Personally, I would MUCH rather people spell their bigotry out like this so I know where I stand rather than smile in my face, and wish me into a concentration camp behind my back.

Your thoughts?

– J. Harvey (via Buzzfeed)

312 thoughts on “The Texas GOP Party’s Offical Stance On Homosexuality For 2012

  1. Well, they say everything’s bigger in Texas… I guess they aren’t referring to their hearts or sense of fairness and equality. I say fuck ’em.

  2. Religion – Legitimizing political, social, and economic control through hate, suffering and outright stupidity since the dawn of time.  Get yours today!!

  3. Regardless of the demographic, even within a particular state such as Texas, there are variables.  However, as a proud gay Texan living in a very progressive oasis called the city of Austin, home of the University of Texas, there are many people fighting this bigotry and narrow-mindedness in our state.  It is true that the Republican Party, with their hatred toward the LGBTQ community, rules the state.  However, I ask you to join with the many liberal, fair-minded people in this state to retake the state legislature and governor’s mansion.   We are all staunchly pro-Texas, but please do not consciously discard the many like-minded, pro-gay gays and lesbians in our great state.  The Democratic Party is alive and well in the Lone Star State, and we welcome your support!

  4. a generation ago these type of people hated black people (many of them i’d guess still do). These sort of people bring shame to our species

  5. So to summarize Anti-Homosexuals, but Pro violence against homosexuals without repercussions. Another day, another reason I’m glad I live in Canada.

  6. Because so many conservative, bible-thumping, fake-married, closeted, self-loathing, keep-your-mouth-shut-paying,  gay Republican politicians on the “discreet” prowl do.

  7. My thoughts are the same as always – that as long as the gay rights movement continues to be as hypocritical as it is today, I will respect it as much as I respect the Texas GOP. 

  8. This is an intriguing post. While being extremely far to the left politically, I have many qualms about the gay rights movement. I am genuinely interested to hear your objections (though I admit this may not be the best forum for such a discussion).

  9. As I commented on this blog recently, the term “gay Republican” strikes me as an oxymoron, with a heavy emphasis on MORON. The term “gay Texan Republican” is nothing but a farce.

    I had the sad misfortune of growing up in west Texas. So if I am stereotyping, at least I am stereotyping from an informed vantage point.

  10. Qua? 

    If the ‘movement’ isn’t working in the way you’d like to see it work…who’s fault is that?  What is it that you are doing to further the cause as you see it?  That is a genuine question as I have no idea.

    If you are, as I suspect, just sitting back and watching other people fight your battles, it seems unfair to me that you criticize their efforts without first entering the ring. 

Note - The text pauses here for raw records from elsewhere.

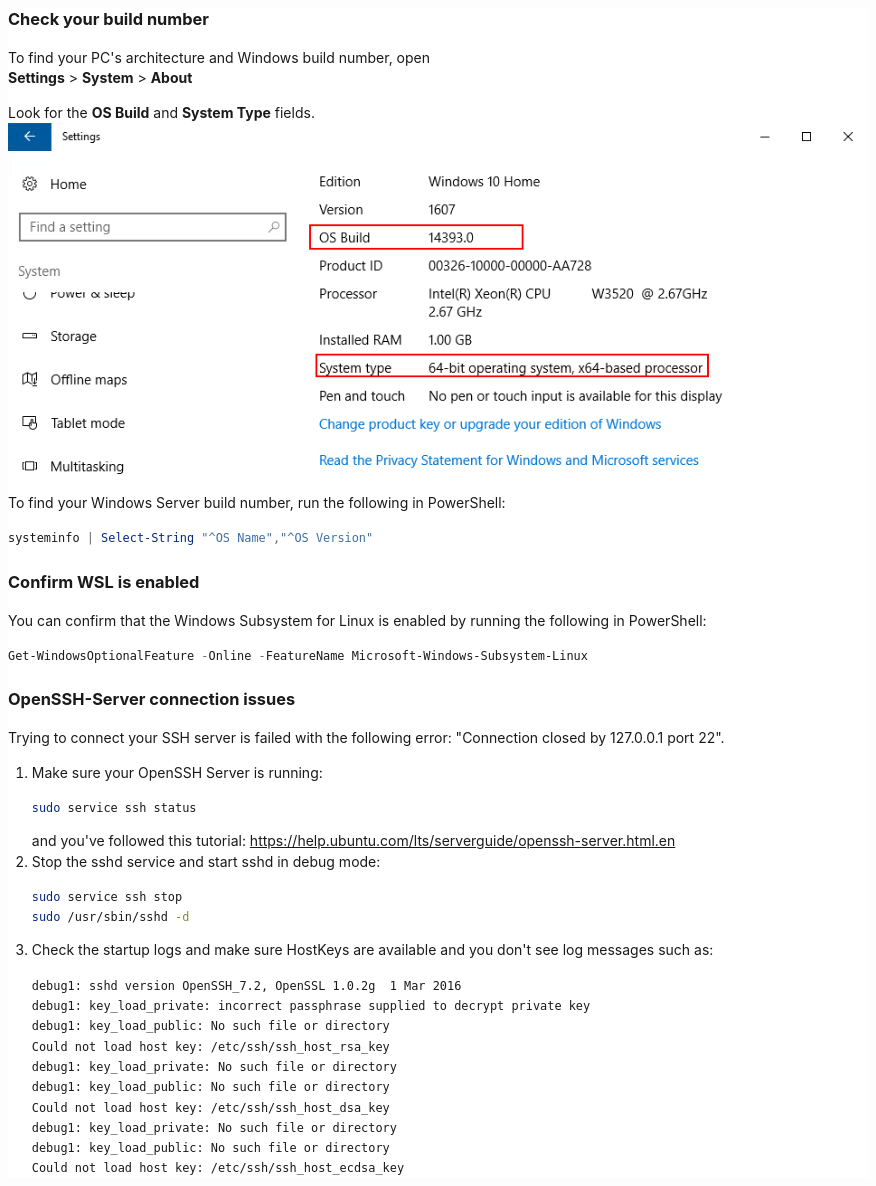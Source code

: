 ### Check your build number

To find your PC's architecture and Windows build number, open  
**Settings** > **System** > **About**

Look for the **OS Build** and **System Type** fields.  
    ![Screenshot of Build and System Type fields](media/system.png) 


To find your Windows Server build number, run the following in PowerShell:  
``` PowerShell
systeminfo | Select-String "^OS Name","^OS Version"
```

### Confirm WSL is enabled
You can confirm that the Windows Subsystem for Linux is enabled by running the following in PowerShell:  
``` PowerShell
Get-WindowsOptionalFeature -Online -FeatureName Microsoft-Windows-Subsystem-Linux
```

### OpenSSH-Server connection issues
Trying to connect your SSH server is failed with the following error: "Connection closed by 127.0.0.1 port 22".
1. Make sure your OpenSSH Server is running:
   ``` BASH
   sudo service ssh status
   ```
   and you've followed this tutorial:
   https://help.ubuntu.com/lts/serverguide/openssh-server.html.en
2. Stop the sshd service and start sshd in debug mode:
   ``` BASH
   sudo service ssh stop
   sudo /usr/sbin/sshd -d
   ```
3. Check the startup logs and make sure HostKeys are available and you don't see log messages such as:
   ```
   debug1: sshd version OpenSSH_7.2, OpenSSL 1.0.2g  1 Mar 2016
   debug1: key_load_private: incorrect passphrase supplied to decrypt private key
   debug1: key_load_public: No such file or directory
   Could not load host key: /etc/ssh/ssh_host_rsa_key
   debug1: key_load_private: No such file or directory
   debug1: key_load_public: No such file or directory
   Could not load host key: /etc/ssh/ssh_host_dsa_key
   debug1: key_load_private: No such file or directory
   debug1: key_load_public: No such file or directory
   Could not load host key: /etc/ssh/ssh_host_ecdsa_key
   ```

  11. They claim for themselves the heart of cultural and social progressivism while conveniently avoiding issues that 1) are far harder to deal with in society, 2) are not convenient to tackle, both due to 1) and due to the economic well being of their biggest current support based – the urban gay adult professional who otherwise abides perfectly by the heteronormative mold. The further you stray from that, the less likely the gay rights movement will work for your benefit. 

  12. Don’t kid around. The gay rights movement is a monopolized political block; an international coalition (like ILGA) of individual movements and organizations that are themselves monopolizing. 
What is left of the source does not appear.